BEGIN

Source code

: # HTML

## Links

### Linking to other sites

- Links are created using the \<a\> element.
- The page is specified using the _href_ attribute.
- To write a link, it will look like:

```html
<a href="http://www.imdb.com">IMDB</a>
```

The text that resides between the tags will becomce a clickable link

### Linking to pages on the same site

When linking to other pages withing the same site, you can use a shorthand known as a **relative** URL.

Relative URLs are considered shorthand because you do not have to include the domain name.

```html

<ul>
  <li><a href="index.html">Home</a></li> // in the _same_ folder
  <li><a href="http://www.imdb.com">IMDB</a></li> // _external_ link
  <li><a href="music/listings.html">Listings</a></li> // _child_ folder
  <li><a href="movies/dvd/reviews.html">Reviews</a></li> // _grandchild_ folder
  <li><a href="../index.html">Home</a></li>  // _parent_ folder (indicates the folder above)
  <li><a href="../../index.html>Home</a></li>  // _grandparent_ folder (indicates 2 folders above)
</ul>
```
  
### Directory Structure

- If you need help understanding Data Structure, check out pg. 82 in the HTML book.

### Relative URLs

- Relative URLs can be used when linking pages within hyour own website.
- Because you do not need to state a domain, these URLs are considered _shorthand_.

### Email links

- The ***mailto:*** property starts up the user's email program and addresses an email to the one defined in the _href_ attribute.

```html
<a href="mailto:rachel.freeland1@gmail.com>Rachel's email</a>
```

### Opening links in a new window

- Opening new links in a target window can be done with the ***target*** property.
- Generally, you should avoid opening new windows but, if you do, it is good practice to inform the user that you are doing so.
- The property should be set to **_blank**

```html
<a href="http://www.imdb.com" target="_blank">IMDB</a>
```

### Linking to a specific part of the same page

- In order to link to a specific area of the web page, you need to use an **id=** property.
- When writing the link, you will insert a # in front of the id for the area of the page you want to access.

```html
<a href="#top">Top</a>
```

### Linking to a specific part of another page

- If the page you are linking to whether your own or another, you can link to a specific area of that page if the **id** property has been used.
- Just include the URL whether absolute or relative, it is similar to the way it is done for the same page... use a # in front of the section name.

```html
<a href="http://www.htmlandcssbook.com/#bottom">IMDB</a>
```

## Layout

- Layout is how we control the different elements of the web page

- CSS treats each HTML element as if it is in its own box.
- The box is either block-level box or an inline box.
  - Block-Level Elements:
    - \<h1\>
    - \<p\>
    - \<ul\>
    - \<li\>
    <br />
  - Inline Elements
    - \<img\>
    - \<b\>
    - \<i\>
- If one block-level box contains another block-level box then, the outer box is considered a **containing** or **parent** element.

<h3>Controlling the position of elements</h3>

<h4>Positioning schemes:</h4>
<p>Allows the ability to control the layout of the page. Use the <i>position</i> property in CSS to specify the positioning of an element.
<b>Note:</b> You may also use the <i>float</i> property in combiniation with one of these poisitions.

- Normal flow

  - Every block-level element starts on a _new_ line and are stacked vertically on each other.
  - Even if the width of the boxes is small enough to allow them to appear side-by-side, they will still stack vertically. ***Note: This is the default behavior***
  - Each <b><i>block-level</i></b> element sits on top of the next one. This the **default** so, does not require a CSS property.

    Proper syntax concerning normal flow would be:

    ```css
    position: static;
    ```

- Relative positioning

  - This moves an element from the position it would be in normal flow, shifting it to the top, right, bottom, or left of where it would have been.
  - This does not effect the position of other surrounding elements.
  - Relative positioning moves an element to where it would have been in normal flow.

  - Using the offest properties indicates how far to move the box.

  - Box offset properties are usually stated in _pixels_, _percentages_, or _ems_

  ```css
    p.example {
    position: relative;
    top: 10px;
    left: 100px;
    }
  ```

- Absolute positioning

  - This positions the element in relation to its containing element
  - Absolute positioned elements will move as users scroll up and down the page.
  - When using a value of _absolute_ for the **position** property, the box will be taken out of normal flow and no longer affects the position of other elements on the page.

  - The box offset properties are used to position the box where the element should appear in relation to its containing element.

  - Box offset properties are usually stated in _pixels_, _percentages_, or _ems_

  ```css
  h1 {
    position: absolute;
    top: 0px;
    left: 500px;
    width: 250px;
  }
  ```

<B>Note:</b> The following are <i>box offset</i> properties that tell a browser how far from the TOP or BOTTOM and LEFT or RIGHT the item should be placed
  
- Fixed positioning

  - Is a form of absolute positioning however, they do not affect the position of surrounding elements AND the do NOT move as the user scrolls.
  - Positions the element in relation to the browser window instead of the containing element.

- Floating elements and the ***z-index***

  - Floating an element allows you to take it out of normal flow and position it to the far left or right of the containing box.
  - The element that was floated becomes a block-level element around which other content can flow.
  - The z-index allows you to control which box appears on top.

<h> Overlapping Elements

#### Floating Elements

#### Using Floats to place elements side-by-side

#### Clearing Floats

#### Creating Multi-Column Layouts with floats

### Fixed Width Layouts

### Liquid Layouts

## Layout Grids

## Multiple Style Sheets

END

- [What is needed] All lines above in which the word "does" occurs should be identified and copied.

- [Completed exercise]
  - Each <b><i>block-level</i></b> element sits on top of the next one. This the **default** so, does not require a CSS property.
  - This does not effect the position of other surrounding elements.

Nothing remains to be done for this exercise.